*Assigned task*.
In the listing below, find every line containing "Follow" and copy it out.

*Input material*.
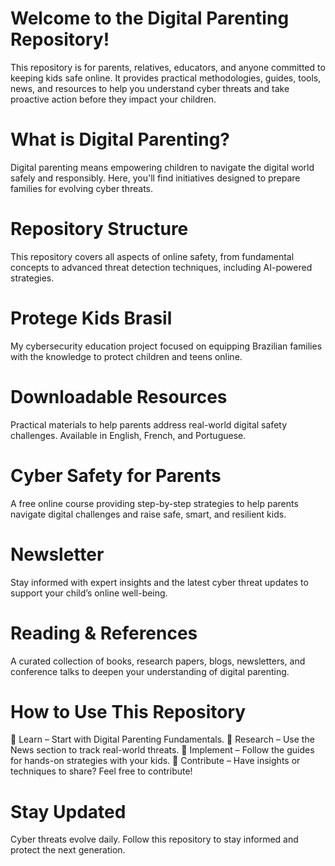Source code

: # Welcome to the Digital Parenting Repository!
This repository is for parents, relatives, educators, and anyone committed to keeping kids safe online. It provides practical methodologies, guides, tools, news, and resources to help you understand cyber threats and take proactive action before they impact your children.

# What is Digital Parenting?
Digital parenting means empowering children to navigate the digital world safely and responsibly. Here, you'll find initiatives designed to prepare families for evolving cyber threats.

# Repository Structure
This repository covers all aspects of online safety, from fundamental concepts to advanced threat detection techniques, including AI-powered strategies.

# Protege Kids Brasil
My cybersecurity education project focused on equipping Brazilian families with the knowledge to protect children and teens online.

# Downloadable Resources
Practical materials to help parents address real-world digital safety challenges. Available in English, French, and Portuguese.

# Cyber Safety for Parents
A free online course providing step-by-step strategies to help parents navigate digital challenges and raise safe, smart, and resilient kids.

# Newsletter
Stay informed with expert insights and the latest cyber threat updates to support your child’s online well-being.

# Reading & References
A curated collection of books, research papers, blogs, newsletters, and conference talks to deepen your understanding of digital parenting.

# How to Use This Repository
🔹 Learn – Start with Digital Parenting Fundamentals.
🔹 Research – Use the News section to track real-world threats.
🔹 Implement – Follow the guides for hands-on strategies with your kids.
🔹 Contribute – Have insights or techniques to share? Feel free to contribute!

# Stay Updated
Cyber threats evolve daily. Follow this repository to stay informed and protect the next generation.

*Exercise response*.
🔹 Implement – Follow the guides for hands-on strategies with your kids.
Cyber threats evolve daily. Follow this repository to stay informed and protect the next generation.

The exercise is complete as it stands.